Theresa Cerulli, MD: And Steve, that's exactly what we do in my clinic. My area of interest within neuropsychiatry has been ADHD for the past 20 years, and part of me was already interested when I was doing my neuropsychiatry fellowship and working with adults with ADHD and what I've seen in clinical practice is this waxing and waning picture of ADHD symptomatology that even, if someone isn't meeting full criteria for ADHD, they're often still symptomatic and having functional impairments with ADHD, and depends on what's going on in their lives that may exacerbate and, or help to improve symptomatology in the way it presents, I picture, thinking like MS, this remitting relapsing picture, of course, with ADHD, that's how I explain to my patients, it's more rare to see somebody go into quote remission and stay in remission with their ADHD, it is this kind of a sine wave, sine wave curve that I think about, with the longitudinal perspective.
Craig Chepke, MD, FAPA: One point that I'd like to make is that, the DSM-V did a good job of is that it moved ADHD to the neurodevelopmental disorder section, right between autism and specific learning disorder, and just like we tend not to think that people grow out of autism, that I tend to think that people don't grow out of ADHD, it's just they may get into situations and environments where they have coping skills, they have other advantages, as my colleagues have mentioned, and that they may not meet criteria, which, there again, the criteria were designed for children and adolescents, not adults, so we have that problem as well when looking at prevalence of adults with ADHD.
Stephen Faraone, PhD: You raise a key point there, because when the DSM-5 was being created, some of us advocated that symptoms of emotional dysregulation should be added to the criteria, because they become more prominent in adolescence and adulthood than they are in childhood that, sometimes, what appears to be remission is really shifting its symptoms from hyper, lot of hyperactivity and inattention to more inattention, emotional dysregulation and executive disfunction.

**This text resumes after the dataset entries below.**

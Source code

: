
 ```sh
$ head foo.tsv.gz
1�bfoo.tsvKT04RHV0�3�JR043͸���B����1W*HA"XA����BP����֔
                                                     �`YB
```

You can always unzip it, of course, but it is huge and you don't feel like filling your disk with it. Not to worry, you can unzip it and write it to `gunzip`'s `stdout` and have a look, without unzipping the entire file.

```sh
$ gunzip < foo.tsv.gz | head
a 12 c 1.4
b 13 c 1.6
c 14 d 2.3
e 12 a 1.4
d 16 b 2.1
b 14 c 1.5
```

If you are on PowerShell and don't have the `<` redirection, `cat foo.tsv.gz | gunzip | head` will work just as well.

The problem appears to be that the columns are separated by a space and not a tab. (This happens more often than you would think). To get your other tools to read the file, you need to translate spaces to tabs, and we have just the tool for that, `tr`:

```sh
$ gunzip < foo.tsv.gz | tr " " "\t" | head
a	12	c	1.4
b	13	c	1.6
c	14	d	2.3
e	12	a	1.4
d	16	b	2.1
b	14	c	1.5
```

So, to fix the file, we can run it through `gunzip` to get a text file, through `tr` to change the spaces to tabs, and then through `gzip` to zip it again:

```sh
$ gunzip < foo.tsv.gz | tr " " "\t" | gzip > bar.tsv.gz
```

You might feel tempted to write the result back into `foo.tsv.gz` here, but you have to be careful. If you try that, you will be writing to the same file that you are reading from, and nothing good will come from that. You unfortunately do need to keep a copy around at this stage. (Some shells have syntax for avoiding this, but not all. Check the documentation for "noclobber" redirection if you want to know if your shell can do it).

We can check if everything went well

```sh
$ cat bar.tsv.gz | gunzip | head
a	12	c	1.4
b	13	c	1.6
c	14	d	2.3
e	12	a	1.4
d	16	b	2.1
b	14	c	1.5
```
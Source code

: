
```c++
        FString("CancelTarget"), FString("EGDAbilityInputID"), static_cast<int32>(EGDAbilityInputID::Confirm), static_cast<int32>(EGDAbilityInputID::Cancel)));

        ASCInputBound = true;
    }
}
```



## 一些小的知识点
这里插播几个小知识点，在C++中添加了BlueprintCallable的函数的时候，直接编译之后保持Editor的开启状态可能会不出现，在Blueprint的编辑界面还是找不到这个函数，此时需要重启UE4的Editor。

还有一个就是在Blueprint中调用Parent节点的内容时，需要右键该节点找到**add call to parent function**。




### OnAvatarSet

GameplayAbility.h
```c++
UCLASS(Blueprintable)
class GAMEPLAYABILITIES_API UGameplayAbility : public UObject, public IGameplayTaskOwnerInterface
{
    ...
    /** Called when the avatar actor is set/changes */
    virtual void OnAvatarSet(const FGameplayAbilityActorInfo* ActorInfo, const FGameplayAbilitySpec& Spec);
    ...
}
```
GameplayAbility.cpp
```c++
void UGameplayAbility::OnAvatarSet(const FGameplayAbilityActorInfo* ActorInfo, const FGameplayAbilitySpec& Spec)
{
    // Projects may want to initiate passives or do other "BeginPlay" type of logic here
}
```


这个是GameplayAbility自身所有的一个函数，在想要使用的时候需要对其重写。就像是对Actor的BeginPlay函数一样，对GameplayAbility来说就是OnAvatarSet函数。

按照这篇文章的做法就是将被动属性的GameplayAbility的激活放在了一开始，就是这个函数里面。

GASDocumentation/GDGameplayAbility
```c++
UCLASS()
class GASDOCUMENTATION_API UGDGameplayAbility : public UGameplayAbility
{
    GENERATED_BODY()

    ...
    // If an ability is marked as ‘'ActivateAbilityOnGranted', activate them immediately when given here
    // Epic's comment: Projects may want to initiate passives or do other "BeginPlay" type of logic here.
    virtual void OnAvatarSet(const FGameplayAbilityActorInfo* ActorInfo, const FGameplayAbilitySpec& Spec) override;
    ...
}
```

And this is something that clinicians must struggle with because the criteria have shifted. I want to also underline what Dr Cerulli said is that, if a patient has had history of ADHD and, after a period of time, they're only showing a few symptoms, they're still impaired, they still have ADHD, we don't require that they have to have the full symptom count to require treatment, it would be a mistake to deny treatment to those people.